▸ **Instructions to follow**:
Each line containing the word "during" must be copied from the material below.

(Material for this task)

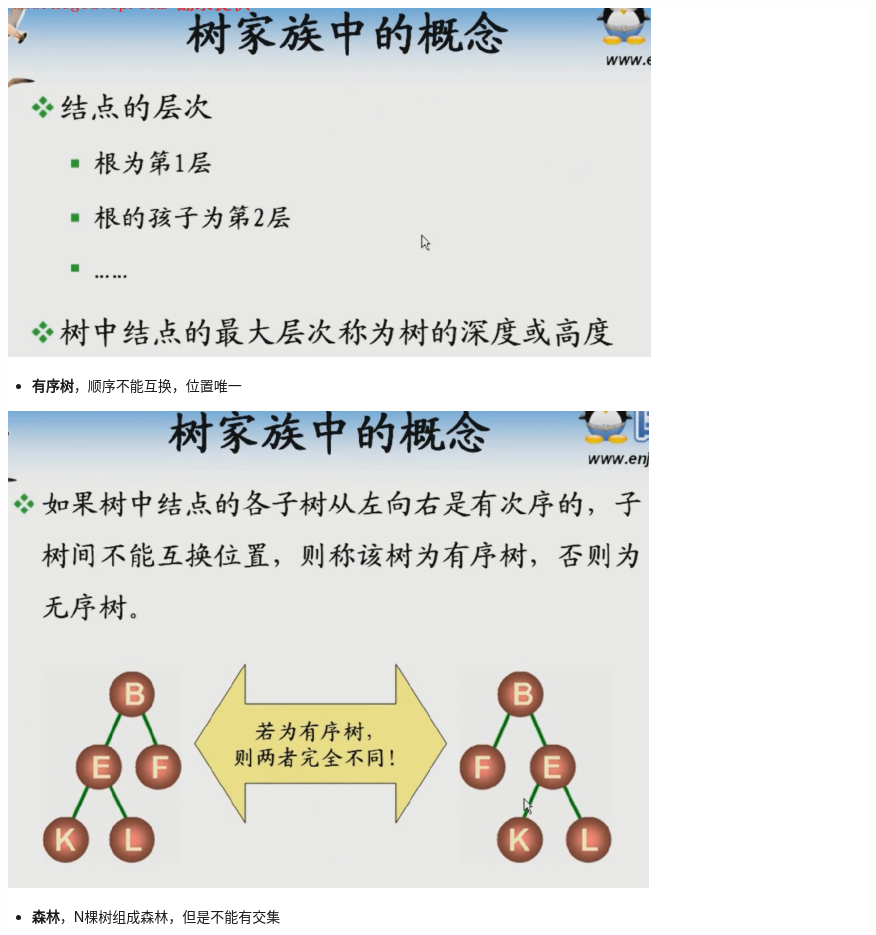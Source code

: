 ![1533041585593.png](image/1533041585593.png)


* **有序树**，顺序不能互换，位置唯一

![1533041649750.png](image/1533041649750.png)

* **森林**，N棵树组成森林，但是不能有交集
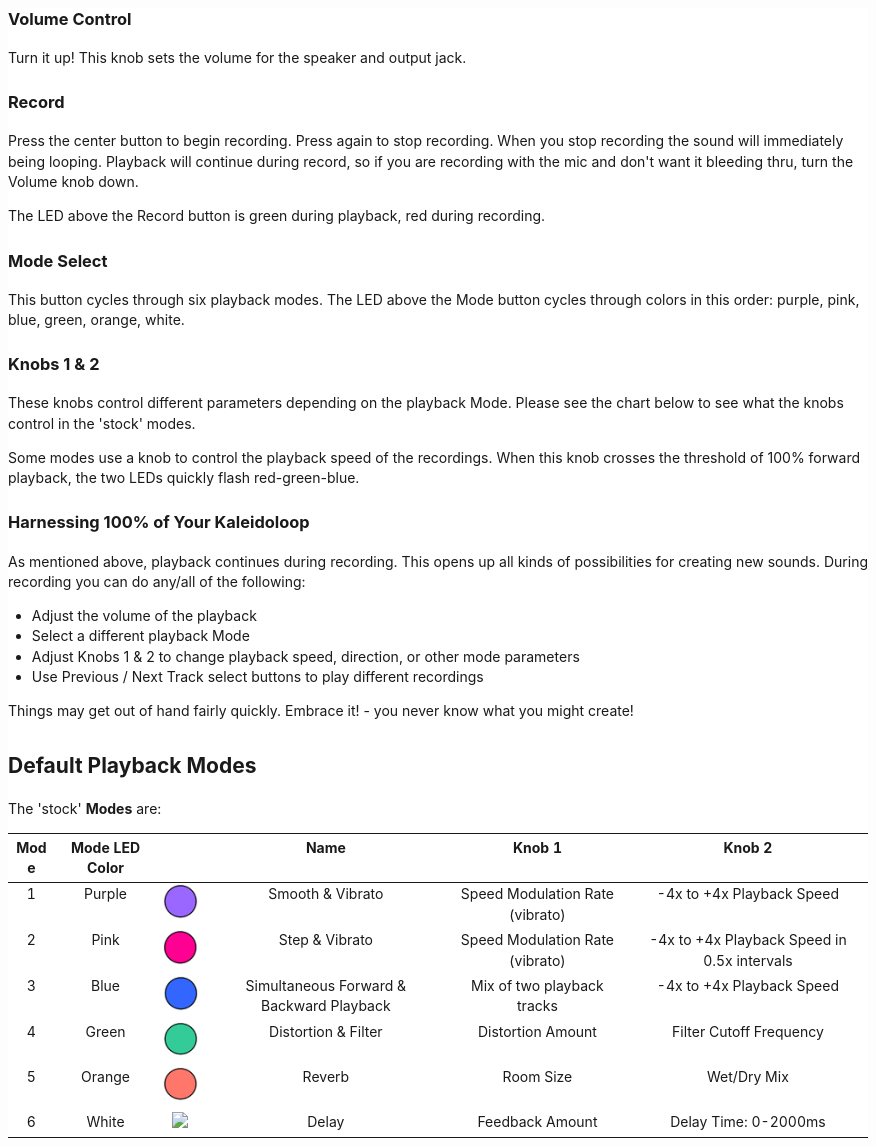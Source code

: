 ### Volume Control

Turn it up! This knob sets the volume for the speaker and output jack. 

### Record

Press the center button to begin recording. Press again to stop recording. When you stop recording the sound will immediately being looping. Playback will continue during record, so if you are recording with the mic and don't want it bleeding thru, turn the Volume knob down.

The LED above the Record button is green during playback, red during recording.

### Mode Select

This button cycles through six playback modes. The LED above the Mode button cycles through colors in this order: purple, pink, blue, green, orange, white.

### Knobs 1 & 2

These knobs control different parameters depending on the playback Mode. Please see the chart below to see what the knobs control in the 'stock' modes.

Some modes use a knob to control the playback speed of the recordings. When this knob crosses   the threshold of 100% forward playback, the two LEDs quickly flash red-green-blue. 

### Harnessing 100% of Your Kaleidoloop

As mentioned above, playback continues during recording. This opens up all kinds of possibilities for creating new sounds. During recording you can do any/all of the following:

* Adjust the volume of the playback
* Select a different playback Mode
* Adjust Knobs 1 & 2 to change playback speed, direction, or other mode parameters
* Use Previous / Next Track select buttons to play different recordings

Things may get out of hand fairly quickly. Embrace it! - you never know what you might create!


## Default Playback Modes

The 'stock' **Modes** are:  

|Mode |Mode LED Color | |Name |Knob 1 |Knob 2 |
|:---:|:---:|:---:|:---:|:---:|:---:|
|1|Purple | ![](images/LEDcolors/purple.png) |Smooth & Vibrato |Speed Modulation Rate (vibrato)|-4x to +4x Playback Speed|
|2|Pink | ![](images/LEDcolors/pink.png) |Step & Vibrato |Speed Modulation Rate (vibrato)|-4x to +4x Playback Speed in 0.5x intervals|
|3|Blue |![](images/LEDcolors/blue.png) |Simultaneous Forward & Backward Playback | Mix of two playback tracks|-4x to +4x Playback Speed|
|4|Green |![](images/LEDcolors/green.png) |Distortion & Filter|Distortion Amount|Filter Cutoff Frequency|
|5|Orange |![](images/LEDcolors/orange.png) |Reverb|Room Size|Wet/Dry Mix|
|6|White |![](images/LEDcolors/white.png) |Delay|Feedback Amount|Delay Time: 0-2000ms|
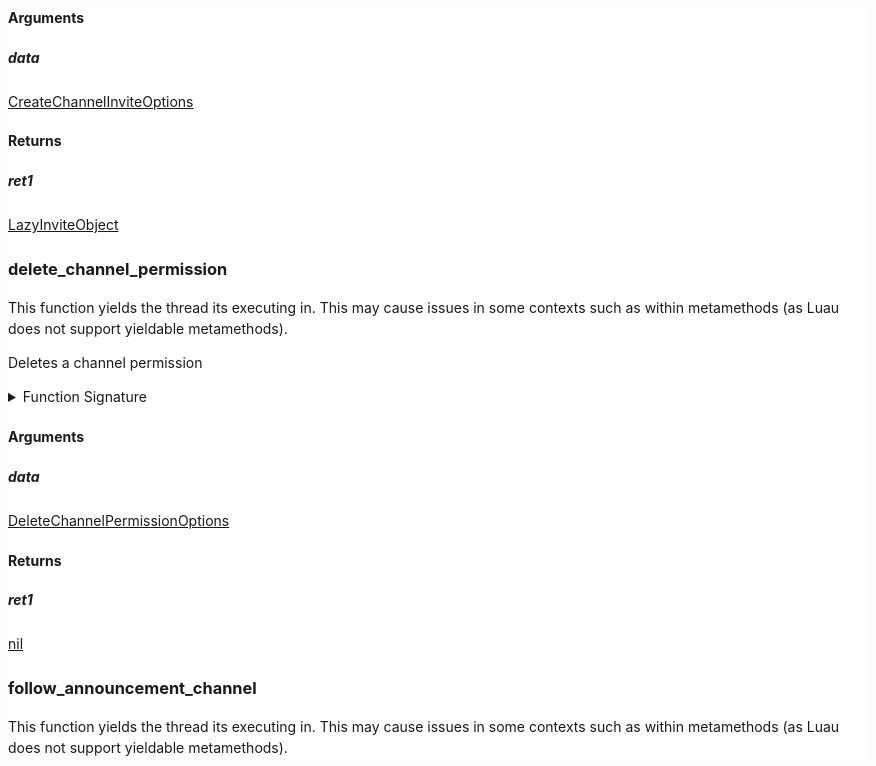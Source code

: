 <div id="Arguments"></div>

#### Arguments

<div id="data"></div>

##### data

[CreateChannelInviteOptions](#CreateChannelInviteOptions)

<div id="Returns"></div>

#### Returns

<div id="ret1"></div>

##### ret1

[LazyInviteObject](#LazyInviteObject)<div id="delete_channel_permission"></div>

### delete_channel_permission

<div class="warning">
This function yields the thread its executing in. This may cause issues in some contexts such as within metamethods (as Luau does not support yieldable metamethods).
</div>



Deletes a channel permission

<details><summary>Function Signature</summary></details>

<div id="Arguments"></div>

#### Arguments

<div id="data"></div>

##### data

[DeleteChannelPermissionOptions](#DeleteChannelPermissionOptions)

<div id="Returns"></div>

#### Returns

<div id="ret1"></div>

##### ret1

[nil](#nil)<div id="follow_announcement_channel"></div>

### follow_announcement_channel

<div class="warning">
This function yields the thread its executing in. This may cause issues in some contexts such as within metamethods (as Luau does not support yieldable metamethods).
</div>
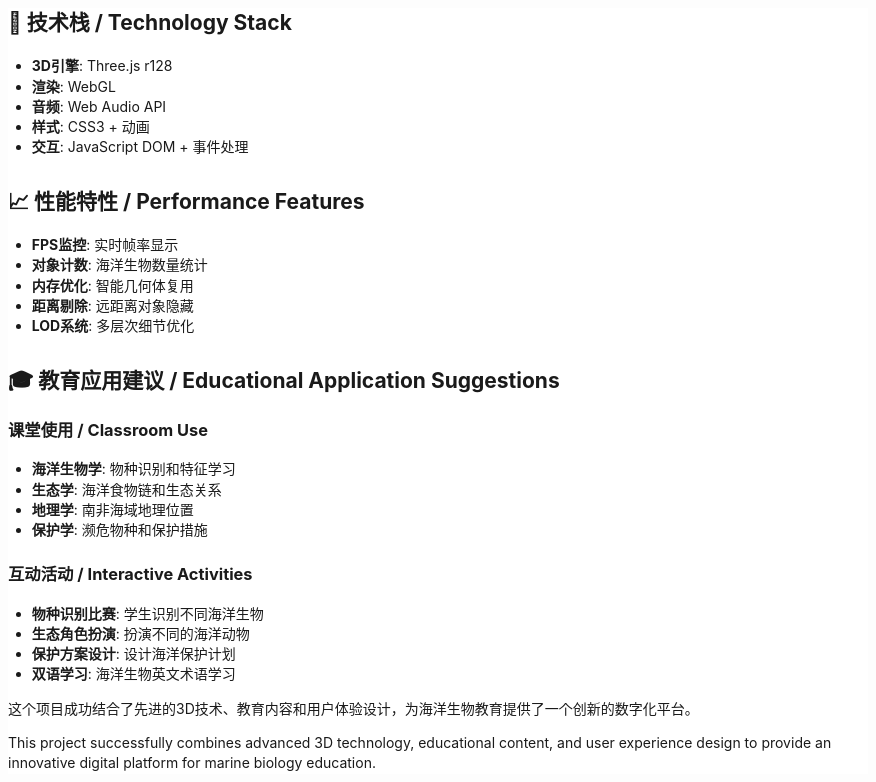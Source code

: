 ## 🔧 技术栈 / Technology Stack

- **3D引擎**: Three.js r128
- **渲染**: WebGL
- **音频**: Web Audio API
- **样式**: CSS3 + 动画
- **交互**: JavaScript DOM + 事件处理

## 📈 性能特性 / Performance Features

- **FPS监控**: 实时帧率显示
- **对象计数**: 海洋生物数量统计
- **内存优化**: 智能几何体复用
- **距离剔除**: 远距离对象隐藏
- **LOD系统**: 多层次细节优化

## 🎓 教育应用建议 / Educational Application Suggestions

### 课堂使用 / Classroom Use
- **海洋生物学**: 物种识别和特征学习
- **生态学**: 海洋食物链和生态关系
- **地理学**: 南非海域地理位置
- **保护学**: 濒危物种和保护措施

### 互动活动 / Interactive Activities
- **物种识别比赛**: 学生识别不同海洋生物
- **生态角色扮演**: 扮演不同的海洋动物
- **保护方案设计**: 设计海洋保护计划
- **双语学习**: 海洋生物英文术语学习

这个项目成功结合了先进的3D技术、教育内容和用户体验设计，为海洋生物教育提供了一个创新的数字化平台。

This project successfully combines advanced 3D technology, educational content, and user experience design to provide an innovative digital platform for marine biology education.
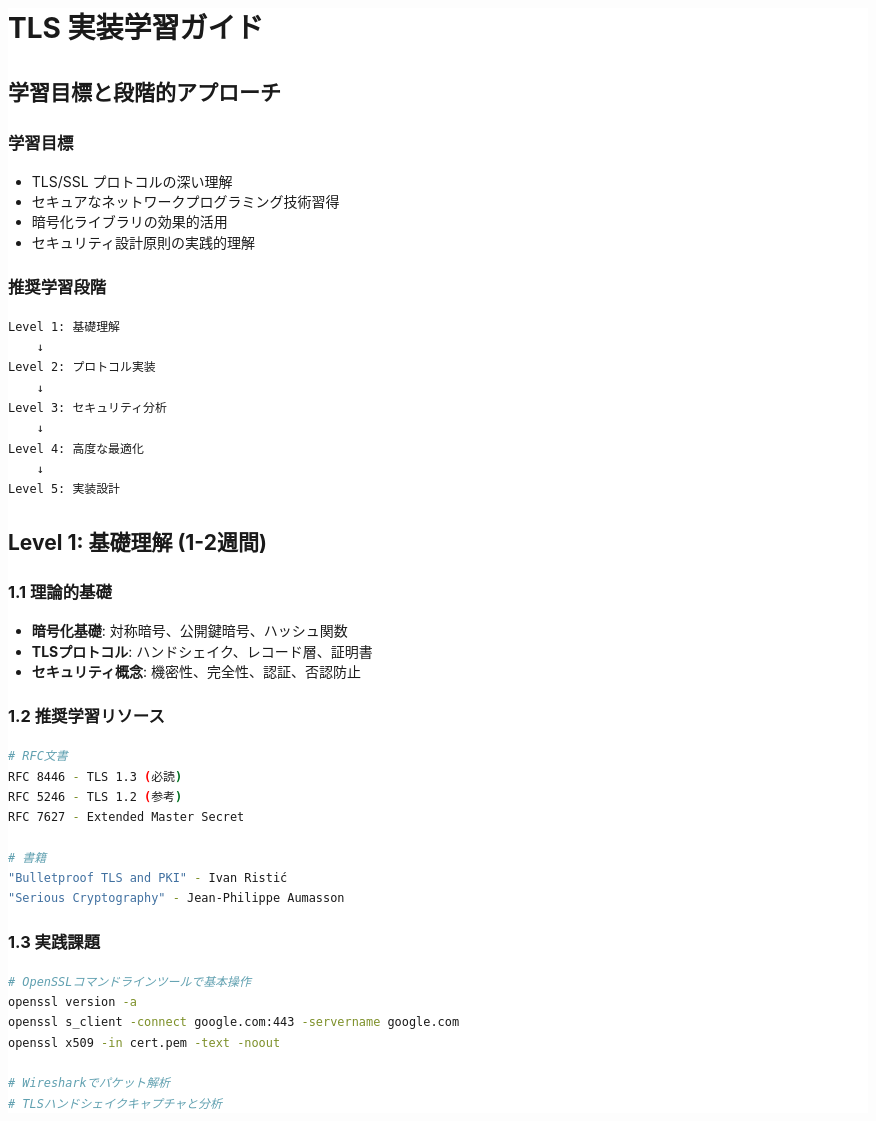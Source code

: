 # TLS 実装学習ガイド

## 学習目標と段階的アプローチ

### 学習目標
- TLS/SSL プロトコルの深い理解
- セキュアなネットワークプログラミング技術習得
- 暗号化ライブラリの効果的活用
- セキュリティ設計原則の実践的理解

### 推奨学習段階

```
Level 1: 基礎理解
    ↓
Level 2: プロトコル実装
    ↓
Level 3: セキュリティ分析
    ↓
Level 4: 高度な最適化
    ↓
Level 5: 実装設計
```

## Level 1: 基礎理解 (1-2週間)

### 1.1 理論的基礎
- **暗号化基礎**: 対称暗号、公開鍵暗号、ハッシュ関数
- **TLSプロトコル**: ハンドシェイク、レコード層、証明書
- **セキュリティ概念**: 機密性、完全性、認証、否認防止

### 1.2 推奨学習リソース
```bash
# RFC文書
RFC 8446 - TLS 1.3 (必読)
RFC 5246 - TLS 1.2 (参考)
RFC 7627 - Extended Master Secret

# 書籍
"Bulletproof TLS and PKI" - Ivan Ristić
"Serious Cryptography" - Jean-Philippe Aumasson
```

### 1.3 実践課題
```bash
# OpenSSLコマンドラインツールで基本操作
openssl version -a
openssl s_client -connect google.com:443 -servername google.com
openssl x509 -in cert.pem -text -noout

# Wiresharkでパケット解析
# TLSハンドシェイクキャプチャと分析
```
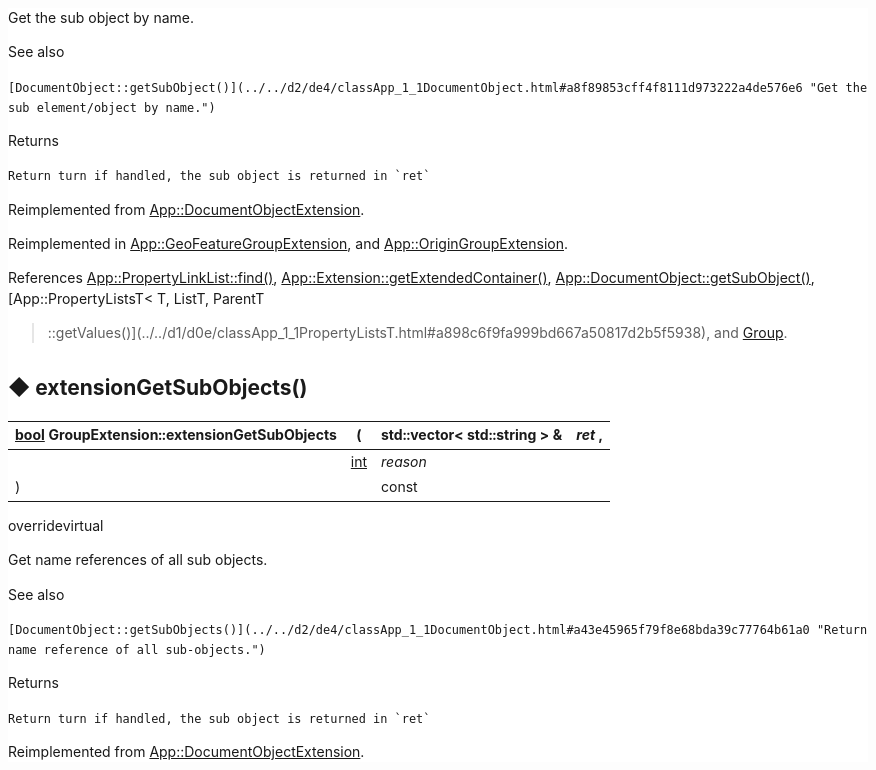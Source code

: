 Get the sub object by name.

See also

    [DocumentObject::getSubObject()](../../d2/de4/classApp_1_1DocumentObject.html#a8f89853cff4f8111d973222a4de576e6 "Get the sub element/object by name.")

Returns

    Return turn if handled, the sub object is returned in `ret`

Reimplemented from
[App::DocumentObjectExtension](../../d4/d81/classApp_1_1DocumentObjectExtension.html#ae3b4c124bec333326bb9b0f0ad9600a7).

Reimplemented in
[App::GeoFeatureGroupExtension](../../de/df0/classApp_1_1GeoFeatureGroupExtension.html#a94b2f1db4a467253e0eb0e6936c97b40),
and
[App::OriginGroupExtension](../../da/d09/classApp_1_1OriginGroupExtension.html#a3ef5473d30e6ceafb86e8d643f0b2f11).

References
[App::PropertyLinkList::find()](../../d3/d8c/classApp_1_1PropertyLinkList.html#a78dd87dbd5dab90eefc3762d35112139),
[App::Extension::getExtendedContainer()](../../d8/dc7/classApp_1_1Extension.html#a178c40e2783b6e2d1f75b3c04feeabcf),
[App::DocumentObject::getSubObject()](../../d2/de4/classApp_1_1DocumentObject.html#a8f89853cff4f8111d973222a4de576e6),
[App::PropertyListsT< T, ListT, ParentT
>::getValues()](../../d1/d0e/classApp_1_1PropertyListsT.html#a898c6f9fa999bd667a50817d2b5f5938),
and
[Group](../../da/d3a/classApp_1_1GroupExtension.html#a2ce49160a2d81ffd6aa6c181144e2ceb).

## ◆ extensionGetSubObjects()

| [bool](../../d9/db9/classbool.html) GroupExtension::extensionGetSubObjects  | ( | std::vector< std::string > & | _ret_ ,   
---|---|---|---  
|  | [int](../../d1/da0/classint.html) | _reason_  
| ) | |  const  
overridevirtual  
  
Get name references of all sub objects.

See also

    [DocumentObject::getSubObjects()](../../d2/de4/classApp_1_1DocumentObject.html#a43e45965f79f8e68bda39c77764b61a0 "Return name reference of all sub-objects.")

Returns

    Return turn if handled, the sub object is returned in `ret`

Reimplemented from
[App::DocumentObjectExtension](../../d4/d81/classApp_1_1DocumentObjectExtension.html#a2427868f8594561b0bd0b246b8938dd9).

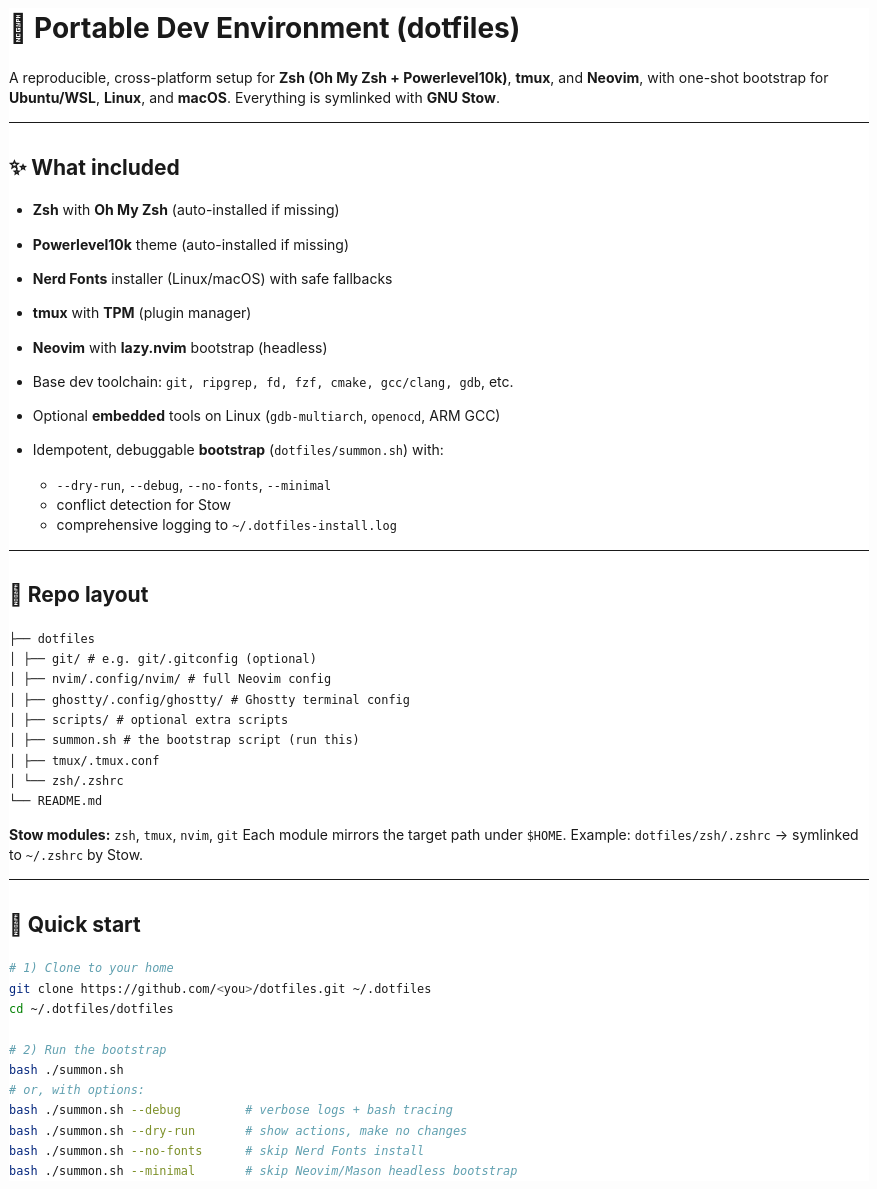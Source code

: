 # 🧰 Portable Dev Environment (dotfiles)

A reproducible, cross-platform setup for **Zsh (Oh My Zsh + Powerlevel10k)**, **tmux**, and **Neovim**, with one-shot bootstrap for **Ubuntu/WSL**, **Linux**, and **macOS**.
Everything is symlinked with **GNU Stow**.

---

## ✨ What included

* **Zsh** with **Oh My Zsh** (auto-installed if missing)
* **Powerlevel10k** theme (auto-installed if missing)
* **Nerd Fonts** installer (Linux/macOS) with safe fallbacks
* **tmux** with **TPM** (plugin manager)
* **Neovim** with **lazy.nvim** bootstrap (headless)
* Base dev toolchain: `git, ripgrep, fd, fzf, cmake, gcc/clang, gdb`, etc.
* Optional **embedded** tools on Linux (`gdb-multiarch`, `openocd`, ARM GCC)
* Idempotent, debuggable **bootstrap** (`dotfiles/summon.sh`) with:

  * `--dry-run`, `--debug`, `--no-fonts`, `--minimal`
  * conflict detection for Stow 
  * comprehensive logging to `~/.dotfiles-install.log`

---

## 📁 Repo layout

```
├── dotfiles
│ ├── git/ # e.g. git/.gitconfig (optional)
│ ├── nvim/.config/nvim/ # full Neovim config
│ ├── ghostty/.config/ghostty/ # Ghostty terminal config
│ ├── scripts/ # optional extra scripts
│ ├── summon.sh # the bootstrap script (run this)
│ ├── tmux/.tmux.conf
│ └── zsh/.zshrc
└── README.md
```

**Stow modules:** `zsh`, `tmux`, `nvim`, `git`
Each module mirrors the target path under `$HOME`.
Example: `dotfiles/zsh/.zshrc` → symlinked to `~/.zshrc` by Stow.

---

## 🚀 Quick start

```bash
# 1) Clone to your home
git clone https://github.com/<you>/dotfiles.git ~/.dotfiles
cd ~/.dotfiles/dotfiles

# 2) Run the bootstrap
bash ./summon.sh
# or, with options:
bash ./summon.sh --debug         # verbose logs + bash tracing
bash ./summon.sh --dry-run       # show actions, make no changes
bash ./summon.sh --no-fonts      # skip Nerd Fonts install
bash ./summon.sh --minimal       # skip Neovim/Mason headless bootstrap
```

(End Material for this task)

▸ **Answer section**:
Press the center button to begin recording. Press again to stop recording. When you stop recording the sound will immediately being looping. Playback will continue during record, so if you are recording with the mic and don't want it bleeding thru, turn the Volume knob down.
The LED above the Record button is green during playback, red during recording.
As mentioned above, playback continues during recording. This opens up all kinds of possibilities for creating new sounds. During recording you can do any/all of the following:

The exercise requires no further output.